Session Management
This page covers the basics on using the Posit Workbench home page to work in a multi-session environment.
Accessing the home page
After logging in, Workbench will redirect users to the Workbench home page. It consists of three sections:
- Sessions: manage sessions and create new ones.
- Projects: create sessions for recently used/shared projects.
- Recently Published: create sessions for recently published projects.
To help you keep track of your running sessions, Posit Workbench comes with a home page that allows users to:
- View the status of all running sessions: pending, idle, active, shut down, or suspended.
- Gracefully or forcefully exit a running session.
- View recently accessed projects.
- View recently published projects.
- Participate in one or more shared projects.
- Run multiple analyses in parallel.
Session states
Sessions are long-running tasks that continue to be available until you explicitly quit them. This means that you can kick off a long-running job in one session and switch to another to continue working.
Sessions may be in one of the following states:
- Active: The session is running, and there has been recent user interaction or processing.
- Idle: The session is running, and there has been no recent user interaction or processing.

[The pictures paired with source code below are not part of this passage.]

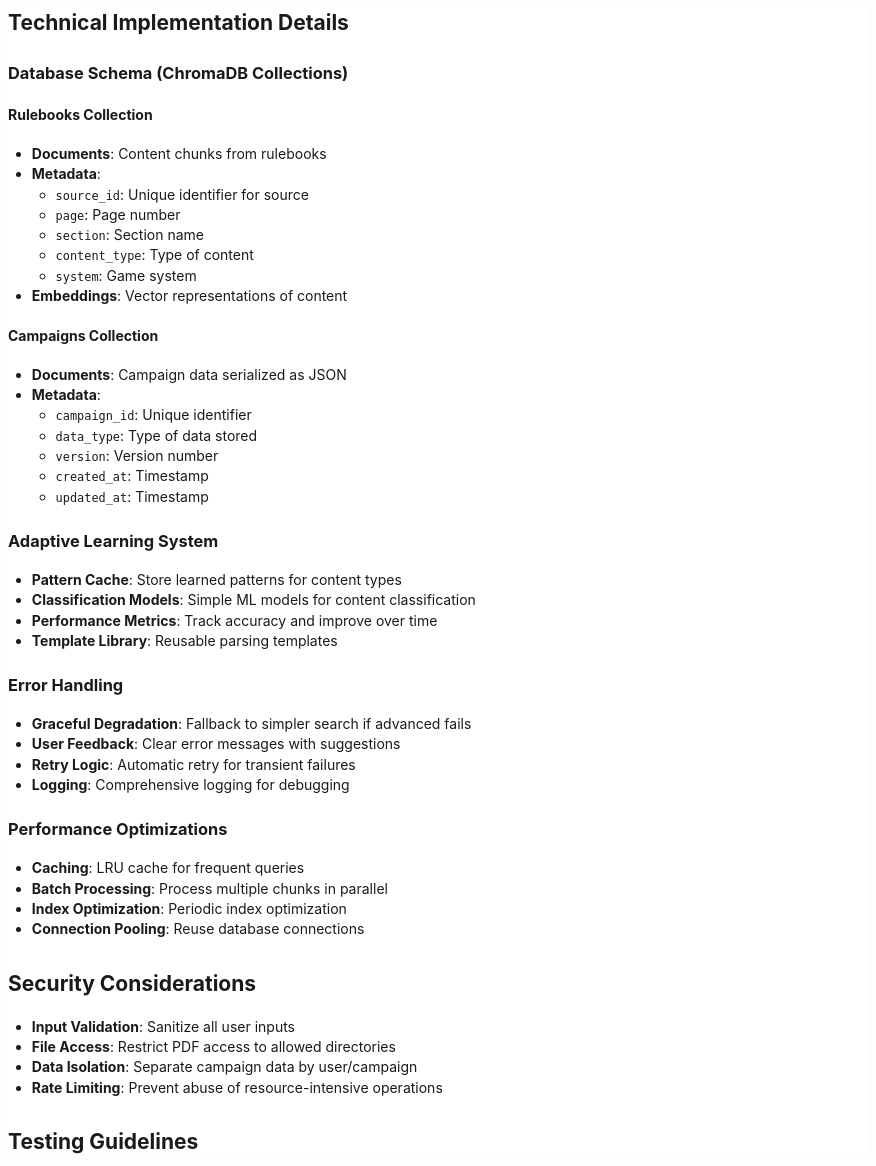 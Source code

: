 ## Technical Implementation Details

### Database Schema (ChromaDB Collections)

#### Rulebooks Collection
- **Documents**: Content chunks from rulebooks
- **Metadata**: 
  - `source_id`: Unique identifier for source
  - `page`: Page number
  - `section`: Section name
  - `content_type`: Type of content
  - `system`: Game system
- **Embeddings**: Vector representations of content

#### Campaigns Collection
- **Documents**: Campaign data serialized as JSON
- **Metadata**:
  - `campaign_id`: Unique identifier
  - `data_type`: Type of data stored
  - `version`: Version number
  - `created_at`: Timestamp
  - `updated_at`: Timestamp

### Adaptive Learning System
- **Pattern Cache**: Store learned patterns for content types
- **Classification Models**: Simple ML models for content classification
- **Performance Metrics**: Track accuracy and improve over time
- **Template Library**: Reusable parsing templates

### Error Handling
- **Graceful Degradation**: Fallback to simpler search if advanced fails
- **User Feedback**: Clear error messages with suggestions
- **Retry Logic**: Automatic retry for transient failures
- **Logging**: Comprehensive logging for debugging

### Performance Optimizations
- **Caching**: LRU cache for frequent queries
- **Batch Processing**: Process multiple chunks in parallel
- **Index Optimization**: Periodic index optimization
- **Connection Pooling**: Reuse database connections

## Security Considerations
- **Input Validation**: Sanitize all user inputs
- **File Access**: Restrict PDF access to allowed directories
- **Data Isolation**: Separate campaign data by user/campaign
- **Rate Limiting**: Prevent abuse of resource-intensive operations

## Testing Guidelines
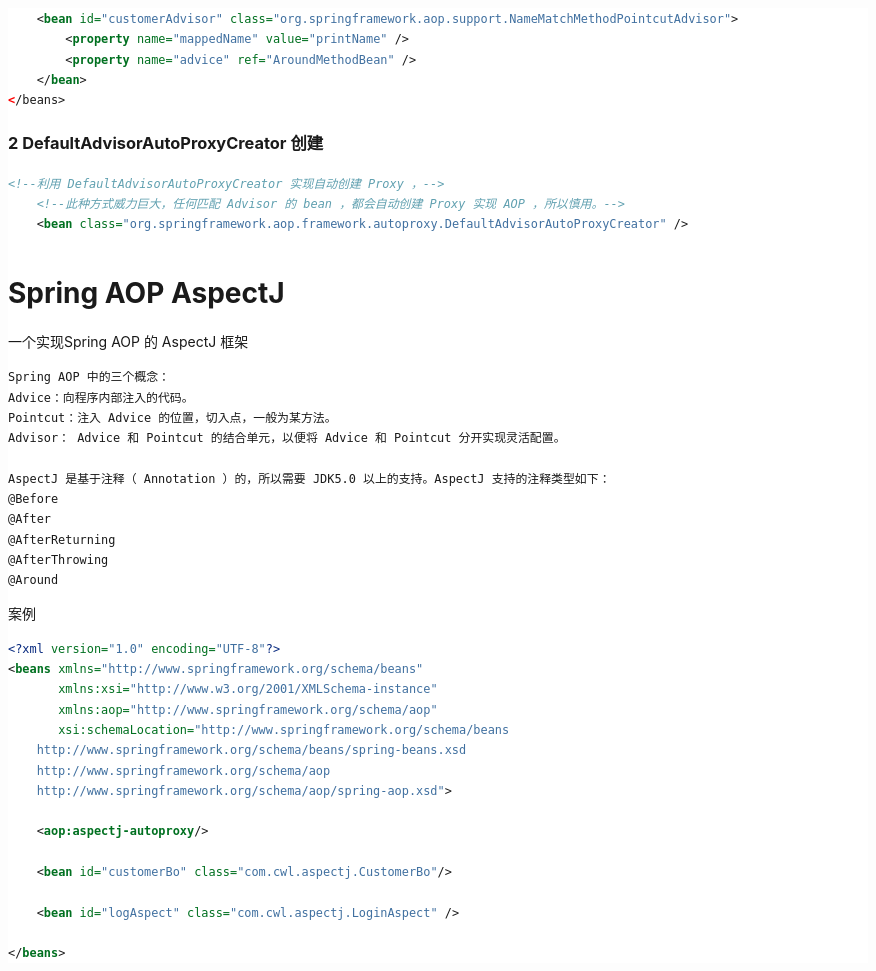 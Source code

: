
 ```xml
    <bean id="customerAdvisor" class="org.springframework.aop.support.NameMatchMethodPointcutAdvisor">
        <property name="mappedName" value="printName" />
        <property name="advice" ref="AroundMethodBean" />
    </bean>
</beans>
```

### 2 DefaultAdvisorAutoProxyCreator 创建

```xml
<!--利用 DefaultAdvisorAutoProxyCreator 实现自动创建 Proxy ，-->
    <!--此种方式威力巨大，任何匹配 Advisor 的 bean ，都会自动创建 Proxy 实现 AOP ，所以慎用。-->
    <bean class="org.springframework.aop.framework.autoproxy.DefaultAdvisorAutoProxyCreator" />
```

# Spring AOP AspectJ

一个实现Spring AOP 的 AspectJ 框架

    Spring AOP 中的三个概念：
    Advice：向程序内部注入的代码。
    Pointcut：注入 Advice 的位置，切入点，一般为某方法。
    Advisor： Advice 和 Pointcut 的结合单元，以便将 Advice 和 Pointcut 分开实现灵活配置。

    AspectJ 是基于注释（ Annotation ）的，所以需要 JDK5.0 以上的支持。AspectJ 支持的注释类型如下：
    @Before
    @After
    @AfterReturning
    @AfterThrowing
    @Around

案例

```xml
<?xml version="1.0" encoding="UTF-8"?>
<beans xmlns="http://www.springframework.org/schema/beans"
       xmlns:xsi="http://www.w3.org/2001/XMLSchema-instance"
       xmlns:aop="http://www.springframework.org/schema/aop"
       xsi:schemaLocation="http://www.springframework.org/schema/beans
    http://www.springframework.org/schema/beans/spring-beans.xsd
    http://www.springframework.org/schema/aop
    http://www.springframework.org/schema/aop/spring-aop.xsd">

    <aop:aspectj-autoproxy/>

    <bean id="customerBo" class="com.cwl.aspectj.CustomerBo"/>

    <bean id="logAspect" class="com.cwl.aspectj.LoginAspect" />

</beans>
```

- Suspended: The session is not currently running as it has been suspended. Session information has been saved for future restoration. The session is restored when clicked on the home page with all active work preserved.
- Pending: The session is in the process of being made available to the user.
- Shutting Down: The session has been exited, and any unsaved work will be lost. This is done through quitting or force quitting the session.
When sessions have been idle (no processing or user interaction) for a specified period, 2 hours by default, they are suspended to free up server resources. When you next interact with that session, it is restored with all active work preserved, and you can resume work from where you had last left off. To change the session idle configuration, refer your server administrator to the Session Timeout section of the Admin Guide.
As a general rule, the larger the objects are, the longer it will take to resume a session that was suspended.
Managing sessions
Starting new sessions
To start a new session, from the Sessions section click the + New Session button.
When creating a new session, you may choose from the different editor options that have been configured by your administrator, including RStudio Pro, VS Code, JupyterLab, and Jupyter Notebook.
Opening existing sessions and sessions from projects
You can open existing sessions by clicking the session name.
You can open an existing or shared project in a new session by clicking:
- on a project under the Projects pane or
- a recently published project under the Recently Published pane.
This causes a prompt to display to create a session with that project already loaded for you using your preferred editor.
Ending sessions
Closing a browser window does not end a session, therefore, it is a good practice to routinely go through and clean up the sessions you aren’t using. This gives the compute resources back to the server to be available for other users.
To quit a session:
- To the right of the session that you wish to force quit, click the Quit button.
- Click the Quit Session button.
You can quit all open sessions with the Quit All button located at the top right of the Sessions section. Any unsaved work will be lost, so be sure to save work to your version control system of choice, or locally, before quitting.
In some rare cases, it might be necessary to force quit sessions. Typically, this is done when a session is not responding to inputs and may be part of a larger troubleshooting effort. To forcefully quit your session:
- Click the Quit button located to the right of the session you wish to force quit.
- Select the optional check box to enable Force Quit (kills all child processes).
- Click the Quit Session button.
This will forcefully stop your process and all of its descendant processes. Force quitting does not allow them to attempt to gracefully quit on their own. Consider using this option only as a last resort.